INPUT RECORDS>
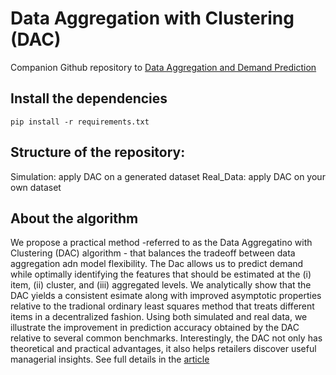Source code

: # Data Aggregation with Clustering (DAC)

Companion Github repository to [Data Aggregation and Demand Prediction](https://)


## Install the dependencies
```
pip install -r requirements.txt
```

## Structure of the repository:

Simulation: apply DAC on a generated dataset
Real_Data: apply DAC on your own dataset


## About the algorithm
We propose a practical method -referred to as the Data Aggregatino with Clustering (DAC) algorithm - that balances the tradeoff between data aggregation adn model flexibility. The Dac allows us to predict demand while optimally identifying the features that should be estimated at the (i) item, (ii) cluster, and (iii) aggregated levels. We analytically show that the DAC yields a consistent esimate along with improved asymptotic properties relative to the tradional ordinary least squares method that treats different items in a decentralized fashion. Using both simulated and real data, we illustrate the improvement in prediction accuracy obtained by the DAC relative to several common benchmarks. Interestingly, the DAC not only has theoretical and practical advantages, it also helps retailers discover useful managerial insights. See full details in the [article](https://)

--

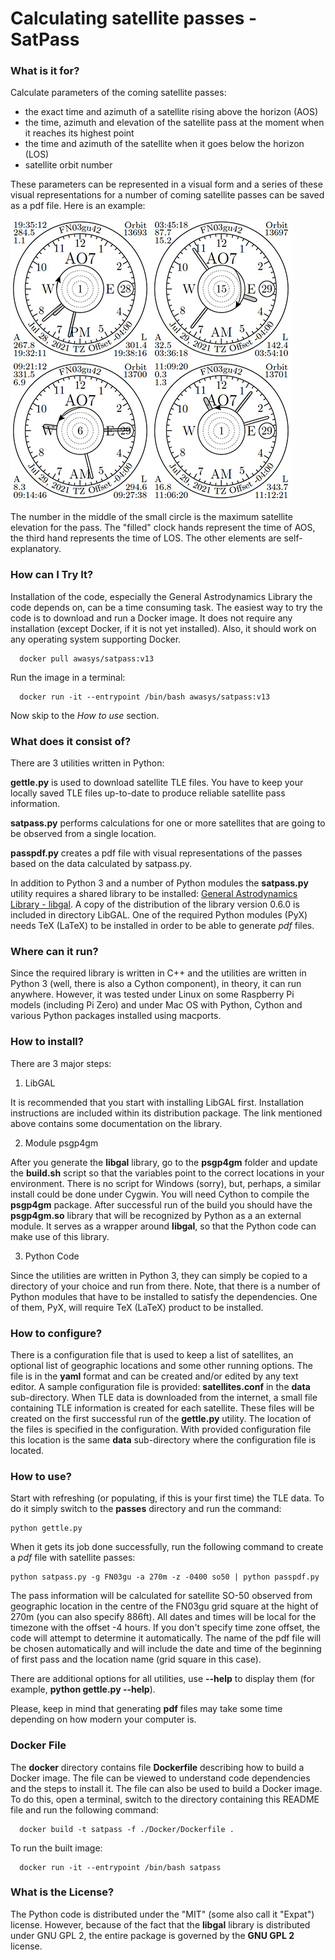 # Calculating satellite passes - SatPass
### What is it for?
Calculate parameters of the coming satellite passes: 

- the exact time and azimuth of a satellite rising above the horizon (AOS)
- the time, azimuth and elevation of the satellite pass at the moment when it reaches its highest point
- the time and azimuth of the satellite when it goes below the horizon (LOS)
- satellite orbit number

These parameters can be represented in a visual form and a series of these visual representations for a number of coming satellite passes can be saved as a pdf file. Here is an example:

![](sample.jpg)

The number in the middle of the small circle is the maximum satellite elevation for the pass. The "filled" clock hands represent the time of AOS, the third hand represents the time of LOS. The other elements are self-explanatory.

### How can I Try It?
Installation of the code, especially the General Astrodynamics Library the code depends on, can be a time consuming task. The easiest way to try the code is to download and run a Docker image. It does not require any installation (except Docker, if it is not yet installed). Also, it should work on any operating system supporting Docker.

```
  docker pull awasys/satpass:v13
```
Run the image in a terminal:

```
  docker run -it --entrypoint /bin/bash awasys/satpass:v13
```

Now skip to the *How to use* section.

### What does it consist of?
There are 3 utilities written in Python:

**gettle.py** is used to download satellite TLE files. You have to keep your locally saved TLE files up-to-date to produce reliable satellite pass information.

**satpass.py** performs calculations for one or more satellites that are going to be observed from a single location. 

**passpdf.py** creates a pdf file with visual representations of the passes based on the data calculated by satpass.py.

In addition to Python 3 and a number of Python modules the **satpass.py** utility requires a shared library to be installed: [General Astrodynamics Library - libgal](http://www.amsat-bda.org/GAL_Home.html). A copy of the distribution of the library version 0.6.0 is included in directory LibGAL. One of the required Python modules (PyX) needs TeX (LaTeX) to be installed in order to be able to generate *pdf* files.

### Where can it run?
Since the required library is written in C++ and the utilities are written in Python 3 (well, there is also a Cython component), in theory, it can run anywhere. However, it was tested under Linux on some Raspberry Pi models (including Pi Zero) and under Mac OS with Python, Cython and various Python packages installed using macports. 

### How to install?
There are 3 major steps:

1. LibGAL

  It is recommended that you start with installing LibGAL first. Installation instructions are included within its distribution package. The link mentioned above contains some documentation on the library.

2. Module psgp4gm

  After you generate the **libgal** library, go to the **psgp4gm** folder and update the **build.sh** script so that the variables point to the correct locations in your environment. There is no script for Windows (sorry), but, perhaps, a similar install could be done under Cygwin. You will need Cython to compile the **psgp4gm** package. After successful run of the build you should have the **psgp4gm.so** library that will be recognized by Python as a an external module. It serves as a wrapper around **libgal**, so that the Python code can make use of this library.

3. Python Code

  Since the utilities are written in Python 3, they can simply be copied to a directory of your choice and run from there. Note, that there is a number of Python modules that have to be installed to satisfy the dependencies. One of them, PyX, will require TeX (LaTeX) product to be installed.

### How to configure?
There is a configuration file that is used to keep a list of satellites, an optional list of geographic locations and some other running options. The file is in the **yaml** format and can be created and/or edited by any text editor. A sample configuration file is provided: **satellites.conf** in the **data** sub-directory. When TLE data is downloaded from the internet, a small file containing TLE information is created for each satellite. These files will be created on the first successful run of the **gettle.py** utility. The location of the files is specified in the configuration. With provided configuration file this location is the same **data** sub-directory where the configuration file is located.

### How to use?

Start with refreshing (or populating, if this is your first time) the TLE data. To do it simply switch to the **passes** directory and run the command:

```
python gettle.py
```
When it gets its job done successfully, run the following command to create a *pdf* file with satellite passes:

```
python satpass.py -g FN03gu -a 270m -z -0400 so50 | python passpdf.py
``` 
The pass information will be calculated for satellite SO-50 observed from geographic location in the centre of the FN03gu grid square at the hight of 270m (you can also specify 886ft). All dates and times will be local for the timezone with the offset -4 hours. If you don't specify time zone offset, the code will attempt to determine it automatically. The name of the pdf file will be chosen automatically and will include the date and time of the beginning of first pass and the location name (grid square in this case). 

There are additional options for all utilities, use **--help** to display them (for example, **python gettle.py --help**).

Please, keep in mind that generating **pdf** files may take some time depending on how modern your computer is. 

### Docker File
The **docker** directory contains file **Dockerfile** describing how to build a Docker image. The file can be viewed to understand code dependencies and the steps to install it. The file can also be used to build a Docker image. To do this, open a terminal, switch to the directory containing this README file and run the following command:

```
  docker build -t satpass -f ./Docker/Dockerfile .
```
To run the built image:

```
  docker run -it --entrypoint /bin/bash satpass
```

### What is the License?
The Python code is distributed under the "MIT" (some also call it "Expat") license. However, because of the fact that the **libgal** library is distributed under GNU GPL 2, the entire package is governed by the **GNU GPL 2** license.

DESCRIPTION OF THE TASK> Give the count of lines in the listing that hold the word "passpdf", with no other text.

COMPLETED EXERCISE> 2